In [None]:
#Quick cell to make jupyter notebook use the full screen width
from IPython.core.display import display, HTML
display(HTML("<style>.container { width:100% !important; }</style>"))

In [None]:
#Some plotting libraries
import matplotlib.pyplot as plt
%matplotlib notebook
from bokeh.plotting import show, save, output_notebook, output_file
from bokeh.resources import INLINE 
output_notebook(resources=INLINE)

In [None]:
from src import workflow
from src.data import Dataset

In [None]:
import umap
import umap.plot
import numpy as np

## First step of the embedding: CountVectorize

We are going to vectorize our data and look at the number of categorical values they have in common.  A useful thing to do here is to require each row to have a minimum support before being included.  Filtering this early, will ensure indices line up later on.


In [None]:
beer_style_dset = Dataset.load("beer_style_reviewers")
beer_style_dset.metadata

In [None]:
beer_style = beer_style_dset.data
beer_style.review_profilename_list


This step turns a sequence of space seperated text into a sparse matrix of counts.  One row per row of our data frame and one column per unique token that appeared in our categorical field of interest.

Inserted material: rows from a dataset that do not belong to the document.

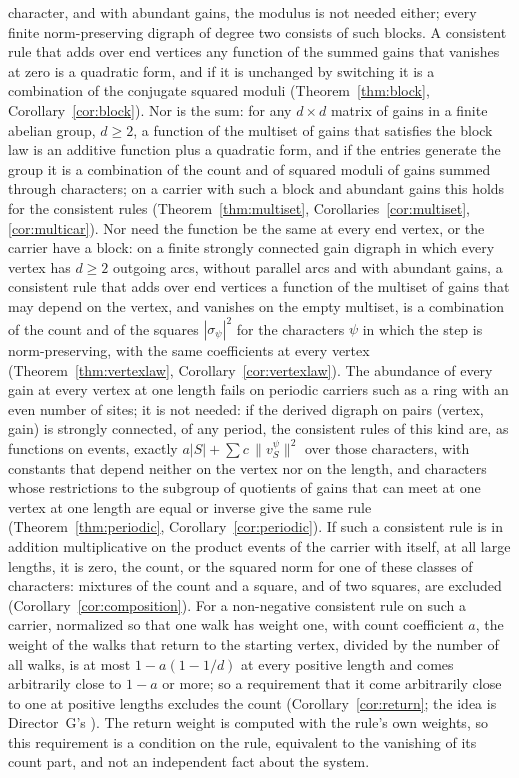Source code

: character, and with abundant gains, the modulus is not needed either; every finite norm-preserving digraph of degree two consists of such blocks. A consistent rule that adds over end vertices any function of the summed gains that vanishes at zero is a quadratic form, and if it is unchanged by switching it is a combination of the conjugate squared moduli (Theorem~\ref{thm:block}, Corollary~\ref{cor:block}). Nor is the sum: for any $d\times d$ matrix of gains in a finite abelian group, $d\ge2$, a function of the multiset of gains that satisfies the block law is an additive function plus a quadratic form, and if the entries generate the group it is a combination of the count and of squared moduli of gains summed through characters; on a carrier with such a block and abundant gains this holds for the consistent rules (Theorem~\ref{thm:multiset}, Corollaries~\ref{cor:multiset}, \ref{cor:multicar}). Nor need the function be the same at every end vertex, or the carrier have a block: on a finite strongly connected gain digraph in which every vertex has $d\ge2$ outgoing arcs, without parallel arcs and with abundant gains, a consistent rule that adds over end vertices a function of the multiset of gains that may depend on the vertex, and vanishes on the empty multiset, is a combination of the count and of the squares $|\sigma_\psi|^2$ for the characters $\psi$ in which the step is norm-preserving, with the same coefficients at every vertex (Theorem~\ref{thm:vertexlaw}, Corollary~\ref{cor:vertexlaw}). The abundance of every gain at every vertex at one length fails on periodic carriers such as a ring with an even number of sites; it is not needed: if the derived digraph on pairs (vertex, gain) is strongly connected, of any period, the consistent rules of this kind are, as functions on events, exactly $a|S|+\sum c\,\lVert v^\psi_S\rVert^2$ over those characters, with constants that depend neither on the vertex nor on the length, and characters whose restrictions to the subgroup of quotients of gains that can meet at one vertex at one length are equal or inverse give the same rule (Theorem~\ref{thm:periodic}, Corollary~\ref{cor:periodic}). If such a consistent rule is in addition multiplicative on the product events of the carrier with itself, at all large lengths, it is zero, the count, or the squared norm for one of these classes of characters: mixtures of the count and a square, and of two squares, are excluded (Corollary~\ref{cor:composition}). For a non-negative consistent rule on such a carrier, normalized so that one walk has weight one, with count coefficient $a$, the weight of the walks that return to the starting vertex, divided by the number of all walks, is at most $1-a(1-1/d)$ at every positive length and comes arbitrarily close to $1-a$ or more; so a requirement that it come arbitrarily close to one at positive lengths excludes the count (Corollary~\ref{cor:return}; the idea is Director~G's \cite{dgret}). The return weight is computed with the rule's own weights, so this requirement is a condition on the rule, equivalent to the vanishing of its count part, and not an independent fact about the system.

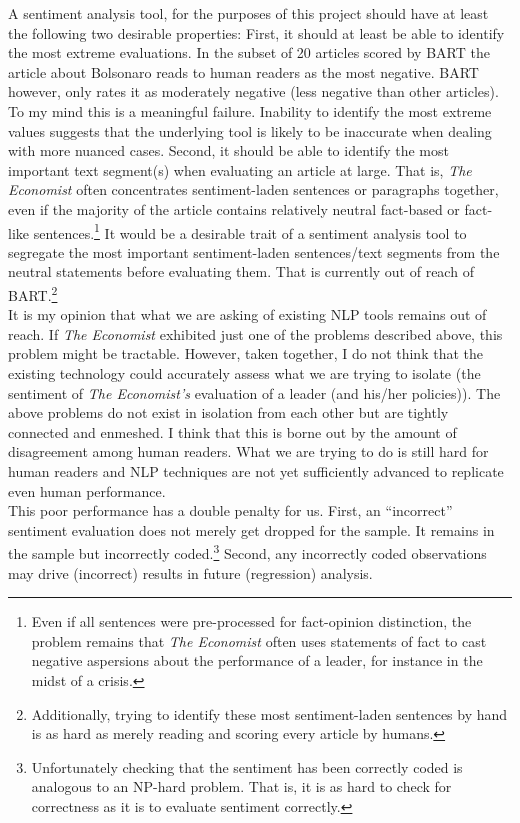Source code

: \documentclass[11pt, letterpaper, twoside]{article}
\begin{document}
        A sentiment analysis tool, for the purposes of this project should have at least the following two desirable properties: First, it should at least be able to identify the most extreme evaluations. In the subset of 20 articles scored by BART the article about Bolsonaro reads to human readers as the most negative. BART however, only rates it as moderately negative (less negative than other articles). To my mind this is a meaningful failure. Inability to identify the most extreme values suggests that the underlying tool is likely to be inaccurate when dealing with more nuanced cases. Second, it should be able to identify the most important text segment(s) when evaluating an article at large. That is, \textit{The Economist} often concentrates sentiment-laden sentences or paragraphs together, even if the majority of the article contains relatively neutral fact-based or fact-like sentences.\footnote{Even if all sentences were pre-processed for fact-opinion distinction, the problem remains that \textit{The Economist} often uses statements of fact to cast negative aspersions about the performance of a leader, for instance in the midst of a crisis.} It would be a desirable trait of a sentiment analysis tool to segregate the most important sentiment-laden sentences/text segments from the neutral statements before evaluating them. That is currently out of reach of BART.\footnote{Additionally, trying to identify these most sentiment-laden sentences by hand is as hard as merely reading and scoring every article by humans.}\\

        It is my opinion that what we are asking of existing NLP tools remains out of reach. If \textit{The Economist} exhibited just one of the problems described above, this problem might be tractable. However, taken together, I do not think that the existing technology could accurately assess what we are trying to isolate (the sentiment of \textit{The Economist's} evaluation of a leader (and his/her policies)). The above problems do not exist in isolation from each other but are tightly connected and enmeshed. I think that this is borne out by the amount of disagreement among human readers. What we are trying to do is still hard for human readers and NLP techniques are not yet sufficiently advanced to replicate even human performance.\\

        This poor performance has a double penalty for us. First, an ``incorrect'' sentiment evaluation does not merely get dropped for the sample. It remains in the sample but incorrectly coded.\footnote{Unfortunately checking that the sentiment has been correctly coded is analogous to an NP-hard problem. That is, it is as hard to check for correctness as it is to evaluate sentiment correctly.} Second, any incorrectly coded observations may drive (incorrect) results in future (regression) analysis.\\
\end{document}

If we want to deal with sets (i.e. just presence or absence of a category) use:<BR>
`beer_by_authors_vectorizer = CountVectorizer(binary=True)`<BR>
If we think counts should matter we might use:<BR>
`beer_by_authors_vectorizer = CountVectorizer()`<BR>
or if we want to correct for very unbalanced column frequencies:<BR>
`beer_by_authors_vectorizer = TfidfVectorizer()`<BR>
    
We use `min_df=10` in our CountVectorize to only count reviewers who have reviewed at least 10 beers.


In [None]:
from sklearn.feature_extraction.text import CountVectorizer

style_by_authors_vectorizer = CountVectorizer(binary=True, min_df=10)
style_by_authors = style_by_authors_vectorizer.fit_transform(beer_style.review_profilename_list)
style_by_authors

This results in an impractically large vector space. We want an embedding into a much smaller space. 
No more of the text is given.